Barry, Vincent Christopher (1908–75), chemist, was born at Cork on 17 May 1908, the youngest in the family of seven sons and four daughters of a post office official, James Barry, and his wife, Agnes (née Stack), daughter of a small businessman. After a schooling by the Christian Brothers at the North Monastery, Cork, he obtained a scholarship to University College, Dublin, where he obtained a first-class degree in chemistry in 1928, gaining first place. The following year he obtained an M.Sc. and began a period at University College, Galway, as assistant to Thomas Patrick Dillon (qv) and researcher on polysaccharides. In 1939 he obtained a D.Sc.

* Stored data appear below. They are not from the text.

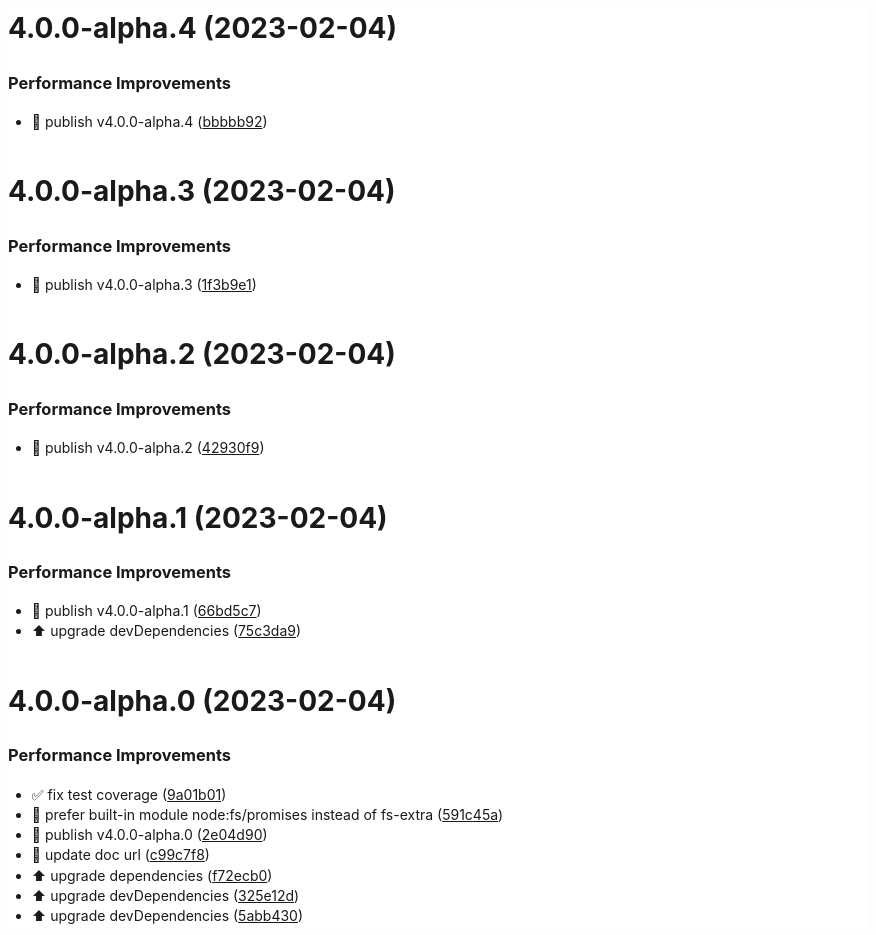 # 4.0.0-alpha.4 (2023-02-04)


### Performance Improvements

* 🔖 publish v4.0.0-alpha.4 ([bbbbb92](https://github.com/guanghechen/node-scaffolds/commit/bbbbb92773cd18e39a848bc1a3e54e0d80388c23))



# 4.0.0-alpha.3 (2023-02-04)


### Performance Improvements

* 🔖 publish v4.0.0-alpha.3 ([1f3b9e1](https://github.com/guanghechen/node-scaffolds/commit/1f3b9e198486a47e8d400f89e581985e03b57ded))



# 4.0.0-alpha.2 (2023-02-04)


### Performance Improvements

* 🔖 publish v4.0.0-alpha.2 ([42930f9](https://github.com/guanghechen/node-scaffolds/commit/42930f930e2f81eb227fd61dd8af9c9afd40528f))



# 4.0.0-alpha.1 (2023-02-04)


### Performance Improvements

* 🔖 publish v4.0.0-alpha.1 ([66bd5c7](https://github.com/guanghechen/node-scaffolds/commit/66bd5c7f0ee9b32f269cc366c33575fcef01fa97))
* ⬆️ upgrade devDependencies ([75c3da9](https://github.com/guanghechen/node-scaffolds/commit/75c3da99c657543aaa9a8c1517766f0044898b22))



# 4.0.0-alpha.0 (2023-02-04)


### Performance Improvements

* ✅ fix test coverage ([9a01b01](https://github.com/guanghechen/node-scaffolds/commit/9a01b01a3d21cb70e46eaa41fe7463849cf2d6dc))
* 🎨 prefer built-in module node:fs/promises instead of fs-extra ([591c45a](https://github.com/guanghechen/node-scaffolds/commit/591c45a6fec2a3707f80cb2716d542c5132176c6))
* 🔖 publish v4.0.0-alpha.0 ([2e04d90](https://github.com/guanghechen/node-scaffolds/commit/2e04d90202c630a1bbef60440b9504c993bb37fb))
* 📝 update doc url ([c99c7f8](https://github.com/guanghechen/node-scaffolds/commit/c99c7f8849dc96e800d0fd166ac8fe748b1356f0))
* ⬆️ upgrade dependencies ([f72ecb0](https://github.com/guanghechen/node-scaffolds/commit/f72ecb02a5c74f791c465aefacf11fe24e2fa1e2))
* ⬆️ upgrade devDependencies ([325e12d](https://github.com/guanghechen/node-scaffolds/commit/325e12d78a76d205ad82a1c8a6758a34df404c34))
* ⬆️ upgrade devDependencies ([5abb430](https://github.com/guanghechen/node-scaffolds/commit/5abb430a3b59da5ab02c2b55cc30cc46e6a627b5))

He was given a fellowship in organic chemistry in 1943 by the Medical Research Council of Ireland (set up in Dublin in 1936), to carry out research on the chemotherapy of tuberculosis. When laboratory accommodation was made available at TCD in 1950, Barry was appointed director and continued research in the same field. In 1957 a compound (later known as clofazimine) was developed that was found to be beneficial in the treatment of leprosy. In the mid 1960s the interests of Barry and his team (which included J. G. Belton, M. L. Conalty, J. F. O'Sullivan and Dermot Twomey) were extended to the chemotherapy of cancer. Over the years they published some 170 papers and Barry travelled extensively to lecture. In 1974 he donated the patents of a new leprosy drug to the Indian government.
Barry was elected MRIA on 16 March 1944; he was the academy's treasurer from 1962 to 1970 and president from 1970 to 1973. He was a fellow of the Royal Institute of Chemistry, the Institute of Chemistry of Ireland, the Royal Academy of Medicine in Ireland and the American Thoracic Society. In 1968 he won the Boyle medal of the Royal Dublin Society (awarded for work of exceptional merit in pure science). At University College, Galway, Barry lectured through Irish and, jointly with Dillon, brought out a chemistry textbook, Ceimic (1950), the first to be published in Irish. Barry was also adviser on scientific terms to Tomás De Bhaldraithe (qv) for his dictionary of modern Irish.
Barry was one of four prominent citizens who challenged unsuccessfully the constitutionality of the third amendment to the Constitution Bill of 1972. The bill, which was passed, enabled the Republic of Ireland to enter the European Economic Community. Barry died on 4 September 1975. In 1931 he married a recent scholar and graduate in commerce at University College, Dublin, Angela O'Connor, daughter of James O'Connor, headmaster of a boys' school at Tullamore, Co. Offaly, and his wife, Sabina. Vincent and Angela Barry had two sons and four daughters.